Imagine if "none of the above," as a ballot-box option, could defeat actual candidates for the Congress and Presidency of the United States. Now there's a thought experiment for you.
July 26, 2004
All CIO's All the Time
What is the proper role of a CIO in a law firm (or in a large corporation)? Too often, the answer is painfully unclear, and it reflects the "can't live with it, can't live without it" attitude many non-geeks have towards technology. If technology (and thus the CIO) is primarily seen as a necessary (and expensive) evil, one rarely opens one's mind far enough to discern the genuine business value technology can provide. CIO's who become enablers of this downward-spiral viewpoint often are tempted to justify their departments through "governance" measures: Lines of code produced, goals met on time, etc. But the truth is that:
There is a better way.CIOs don't get fired for not having enough governance. They get fired for not getting the job done.

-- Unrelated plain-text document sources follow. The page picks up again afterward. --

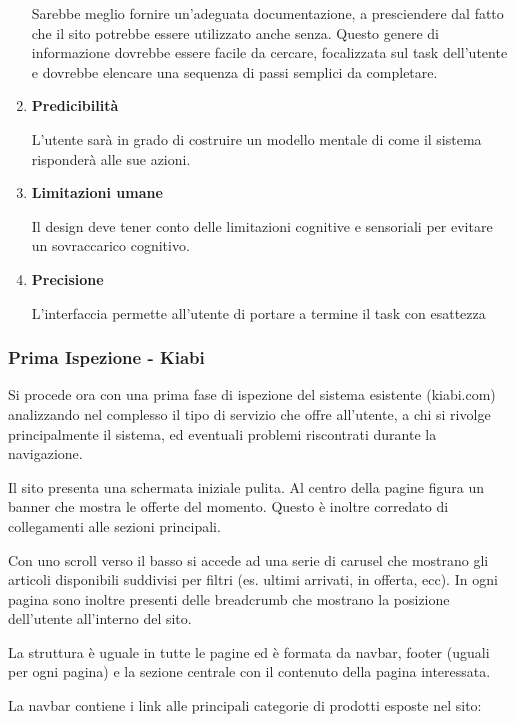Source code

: \documentclass[12pt,italian,]{report}
\begin{document}
\begin{enumerate}
Sarebbe meglio fornire un'adeguata documentazione, a presciendere dal
fatto che il sito potrebbe essere utilizzato anche senza. Questo genere
di informazione dovrebbe essere facile da cercare, focalizzata sul task
dell'utente e dovrebbe elencare una sequenza di passi semplici da
completare.

\def\labelenumi{\arabic{enumi}.}
\setcounter{enumi}{10}
\item
    \textbf{Predicibilità}

L'utente sarà in grado di costruire un modello mentale di come il
sistema risponderà alle sue azioni.

\def\labelenumi{\arabic{enumi}.}
\setcounter{enumi}{11}
\item
  \textbf{Limitazioni umane}

Il design deve tener conto delle limitazioni cognitive e sensoriali per
evitare un sovraccarico cognitivo.

\def\labelenumi{\arabic{enumi}.}
\setcounter{enumi}{12}
\item
  \textbf{Precisione}

L'interfaccia permette all'utente di portare a termine il task con
esattezza
\end{enumerate}


\subsubsection{Prima Ispezione - Kiabi}\label{prima-ispezione}
Si procede ora con una prima fase di ispezione del sistema esistente (kiabi.com) analizzando nel complesso il tipo di servizio che offre all’utente, a chi si rivolge principalmente il sistema, ed eventuali problemi riscontrati durante la navigazione.

Il sito presenta una schermata iniziale pulita. Al centro della pagine figura un banner che mostra le offerte del momento. Questo è inoltre corredato di collegamenti alle sezioni principali. 

Con uno scroll verso il basso si accede ad una serie di carusel che mostrano gli articoli disponibili suddivisi per filtri (es. ultimi arrivati, in offerta, ecc).
In ogni pagina sono inoltre presenti delle breadcrumb che mostrano la posizione dell'utente all'interno del sito.

La struttura è uguale in tutte le pagine ed è formata da navbar, footer (uguali per ogni pagina) e la sezione centrale con il contenuto della pagina interessata.

La navbar contiene i link alle principali categorie di prodotti esposte nel sito:
\end{document}

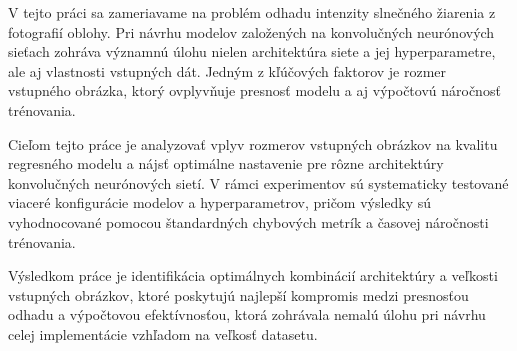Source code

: V tejto práci sa zameriavame na problém odhadu intenzity slnečného žiarenia 
z fotografií oblohy. Pri návrhu modelov založených na konvolučných neurónových sieťach zohráva významnú úlohu nielen architektúra siete a jej hyperparametre,
 ale aj vlastnosti vstupných dát. Jedným z kľúčových faktorov je rozmer vstupného obrázka, ktorý ovplyvňuje 
 presnosť modelu a aj výpočtovú náročnosť trénovania.

Cieľom tejto práce je analyzovať vplyv rozmerov vstupných obrázkov na kvalitu regresného modelu a nájsť 
optimálne nastavenie pre rôzne architektúry konvolučných neurónových sietí. V rámci experimentov sú systematicky 
testované viaceré konfigurácie modelov a hyperparametrov, pričom výsledky sú vyhodnocované pomocou štandardných
 chybových metrík a časovej náročnosti trénovania.

Výsledkom práce je identifikácia optimálnych kombinácií architektúry a veľkosti vstupných obrázkov, ktoré poskytujú 
najlepší kompromis medzi presnosťou odhadu a výpočtovou efektívnosťou, ktorá zohrávala nemalú úlohu pri návrhu celej implementácie
vzhľadom na veľkosť datasetu.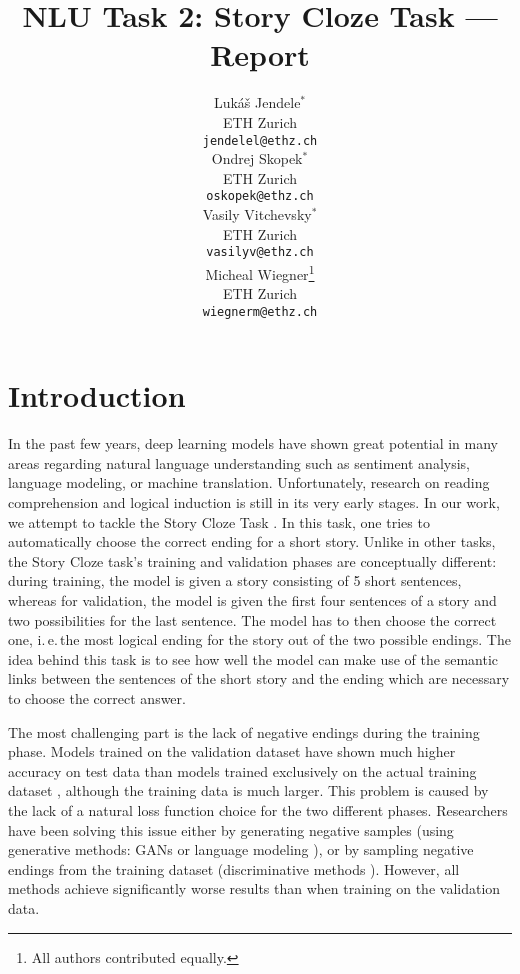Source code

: \documentclass{article}
\title{NLU Task 2: Story Cloze Task --- Report}
\author{
  Luk\'{a}\v{s} Jendele$^\ast$\\
  ETH Zurich\\
  \texttt{jendelel@ethz.ch}\\
  \And
  Ondrej Skopek$^\ast$\\
  ETH Zurich\\
  \texttt{oskopek@ethz.ch}\\
  \And
  Vasily Vitchevsky$^\ast$\\
  ETH Zurich\\
  \texttt{vasilyv@ethz.ch}\\
  \And
  Micheal Wiegner\thanks{All authors contributed equally.}\\
  ETH Zurich\\
  \texttt{wiegnerm@ethz.ch}\\
}
\begin{document}
\maketitle


\section{Introduction}\label{sec:intro}
In the past few years, deep learning models have shown great potential in many areas regarding natural language understanding such as sentiment analysis, language modeling, or machine translation. Unfortunately, research on reading comprehension and logical induction is still in its very early stages. In our work, we attempt to tackle the Story Cloze Task \citep{Mostafazadeh2016AStories}. In this task, one tries to automatically choose the correct ending for a short story. Unlike in other tasks, the Story Cloze task's training and validation phases are conceptually different: during training, the model is given a story consisting of 5 short sentences, whereas for validation, the model is given the first four sentences of a story and two possibilities for the last sentence. The model has to then choose the correct one, i.\,e.\,the most logical ending for the story out of the two possible endings. The idea behind this task is to see how well the model can make use of the semantic links between the sentences of the short story and the ending which are necessary to choose the correct answer.

The most challenging part is the lack of negative endings during the training phase. Models trained on the validation dataset \citep{Srinivasan2018ATest,Roemmele2017AnTest} have shown much higher accuracy on test data than models trained exclusively on the actual training dataset \citep{Roemmele2017AnTest,Wang2017ConditionalComprehension}, although the training data is much larger. This problem is caused by the lack of a natural loss function choice for the two different phases. Researchers have been solving this issue either by generating negative samples (using generative methods: GANs \citep{Wang2017ConditionalComprehension} or language modeling \citep{Roemmele2017AnTest}), or by sampling negative endings from the training dataset (discriminative methods \citep{Roemmele2017AnTest}). However, all methods achieve significantly worse results than when training on the validation data.
\end{document}
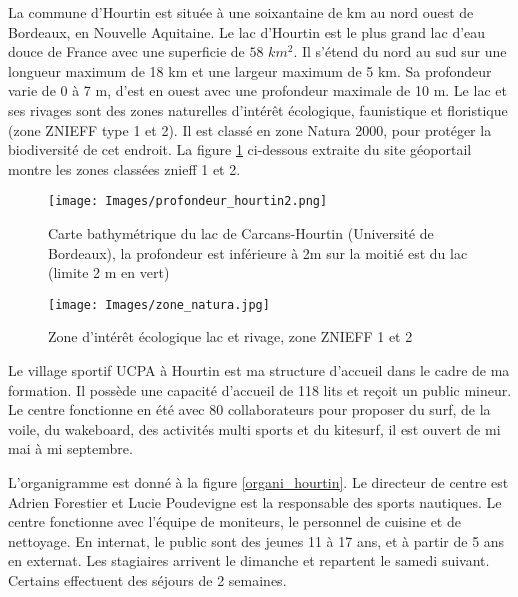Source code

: \documentclass[11pt,a4paper]{report}
\begin{document}
La commune d'Hourtin est située à une soixantaine de km au nord ouest 
de Bordeaux, en Nouvelle Aquitaine. Le lac d'Hourtin est le plus grand
lac d'eau douce de France avec une superficie de $58 \,\,km^2$.
Il s'étend du nord au sud sur une longueur maximum de 18 km 
et une largeur maximum de 5 km. Sa profondeur varie de 0 à 7 m, 
d'est en ouest avec une profondeur maximale de 10 m.
Le lac et ses rivages sont des zones naturelles  d'intér\^et écologique, 
faunistique et floristique (zone ZNIEFF type 1 et 2). Il est classé
en zone  Natura 2000\cite{natura2000}, pour protéger la biodiversité
de cet endroit. La figure \ref{lac_znieff} ci-dessous extraite
du site géoportail\cite{geoportail} montre les zones classées znieff 1 et 2.


\begin{figure}
\begin{minipage}{0.4\textwidth}
\texttt{[image: Images/profondeur\_hourtin2.png]} 
\caption{Carte bathymétrique du lac de Carcans-Hourtin (Université de Bordeaux\cite{bathy}), la profondeur est inférieure
à 2m sur la moitié est du lac (limite 2 m en vert)\label{carte_profondeur}}
\end{minipage}
\hfill
\begin{minipage}{0.4\textwidth}
\texttt{[image: Images/zone\_natura.jpg]} 
\caption{Zone d'intér\^et écologique lac et rivage, zone ZNIEFF 1 et 2\label{lac_znieff}}
 \end{minipage}
\end{figure}

Le village sportif UCPA à Hourtin est ma structure d'accueil dans le cadre de
ma formation. Il possède une capacité d'accueil de 118 lits et reçoit un 
public mineur. Le centre fonctionne en été avec 80 collaborateurs pour
proposer du surf, de la voile, du wakeboard, des activités multi sports
et du kitesurf, il est ouvert de mi mai à mi septembre.
 

L'organigramme est donné à la figure \ref{organi_hourtin}.
Le directeur de centre est Adrien Forestier et 
Lucie Poudevigne est la responsable des sports nautiques.
Le centre fonctionne avec l'équipe de moniteurs, le personnel 
de cuisine et de nettoyage. En internat, le public sont des jeunes
11 à 17 ans, et  à partir de 5 ans  en externat.
Les stagiaires arrivent le dimanche et repartent
le samedi suivant. Certains effectuent des séjours de 2 semaines.
\end{document}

In McKinsey's coinage, the Next Generation CIO is one who can see beyond the essential IT hygiene of providing efficient and effective systems and keeping them running cost-effectively—what they label the "supply" side of IT. Rather, this visionary CIO embraces a role on the "demand" side of IT as well, working with business-side leaders to help define the future role of IT and to truly integrate the business unit managers' understanding of what they need to accomplish with IT's ability to deliver tailored applications. How exactly does this happen?
- Business leaders and CIO's must agree on a common language, and that language is financial. IT investments must be strictly analyzed in terms of their bottom-line impact.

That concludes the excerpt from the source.